Engine systems may utilize recirculation of exhaust gas from an engine exhaust system to an engine intake system (intake passage), a process referred to as exhaust gas recirculation (EGR), to reduce regulated emissions and improve fuel economy. An EGR system may include various sensors to measure and/or control the EGR. As one example, the EGR system may include an intake gas constituent sensor, such as an oxygen sensor, which may be employed during non-EGR conditions to determine the oxygen content of fresh intake air. During EGR conditions, the sensor may be used to infer EGR based on a change in oxygen concentration due to addition of EGR as a diluent. One example of such an intake oxygen sensor is shown by Matsubara et al. in U.S. Pat. No. 6,742,379. The EGR system may additionally or optionally include an exhaust gas oxygen sensor coupled to the exhaust manifold for estimating a combustion air-fuel ratio.
As such, due to the location of the oxygen sensor downstream of a charge air cooler (CAC) in the intake manifold, the sensor may be sensitive to the presence of water vapor and other diluents in the charge air flow. For example, during certain operating conditions such as increased charge airflow, condensate formed within the CAC may be released as water droplets into the charge airflow. Water droplets at the oxygen sensor may be incorrectly interpreted as EGR, thereby resulting in an overestimate of EGR. As a result, the aircharge required to deliver the desired torque may be overestimated and result in incorrect throttle control.

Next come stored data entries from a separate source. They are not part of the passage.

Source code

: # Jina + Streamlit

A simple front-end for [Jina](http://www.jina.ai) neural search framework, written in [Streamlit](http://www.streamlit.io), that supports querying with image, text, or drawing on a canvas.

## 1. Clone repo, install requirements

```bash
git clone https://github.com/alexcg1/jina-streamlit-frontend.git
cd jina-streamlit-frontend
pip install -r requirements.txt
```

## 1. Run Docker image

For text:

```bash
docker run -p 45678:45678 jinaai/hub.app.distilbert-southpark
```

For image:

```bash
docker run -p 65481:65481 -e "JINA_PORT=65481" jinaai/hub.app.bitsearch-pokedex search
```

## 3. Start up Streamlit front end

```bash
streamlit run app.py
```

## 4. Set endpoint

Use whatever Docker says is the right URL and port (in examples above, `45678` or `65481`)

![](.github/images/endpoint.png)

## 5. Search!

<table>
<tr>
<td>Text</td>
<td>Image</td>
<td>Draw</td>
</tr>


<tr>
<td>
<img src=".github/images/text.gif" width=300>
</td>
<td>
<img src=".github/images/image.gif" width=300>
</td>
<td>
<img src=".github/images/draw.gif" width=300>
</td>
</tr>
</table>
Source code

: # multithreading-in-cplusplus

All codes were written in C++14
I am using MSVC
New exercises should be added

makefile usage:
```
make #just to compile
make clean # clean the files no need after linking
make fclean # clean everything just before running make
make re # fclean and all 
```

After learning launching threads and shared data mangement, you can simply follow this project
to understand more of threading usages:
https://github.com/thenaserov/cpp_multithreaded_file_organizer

In one example, the issues described above may be addressed by a method for an engine comprising adjusting a position of a throttle based on a dilution threshold when a total aircharge dilution level is greater than the dilution threshold, the total aircharge dilution level based on an output of an intake oxygen sensor. In one example, an estimated EGR rate may be determined based on the total aircharge dilution level, assuming EGR is the major diluent in the aircharge.
As one example, a dilution threshold may be based on a saturation vapor pressure at a throttle inlet temperature. The dilution threshold may be further based on a target EGR rate when EGR is flowing (e.g., when an EGR valve is open). When the total aircharge dilution level (e.g., decrease in intake oxygen due to diluents in the aircharge) is less than the dilution threshold, the throttle may be adjusted based on the total aircharge dilution level. However, when the total aircharge dilution level is greater than the dilution threshold, water droplets may be in the aircharge and increasing the dilution level. As a result, the throttle may be adjusted based on the dilution threshold rather than the higher total aircharge dilution level. Spark timing may be adjusted based on the total aircharge dilution level even when the total aircharge dilution level is greater than the dilution threshold. In this way, the aircharge required to deliver the desired torque may not be overestimated, thereby resulting in the engine delivering the demanded torque.
It should be understood that the summary above is provided to introduce in simplified form a selection of concepts that are further described in the detailed description. It is not meant to identify key or essential features of the claimed subject matter, the scope of which is defined uniquely by the claims that follow the detailed description. Furthermore, the claimed subject matter is not limited to implementations that solve any disadvantages noted above or in any part of this disclosure.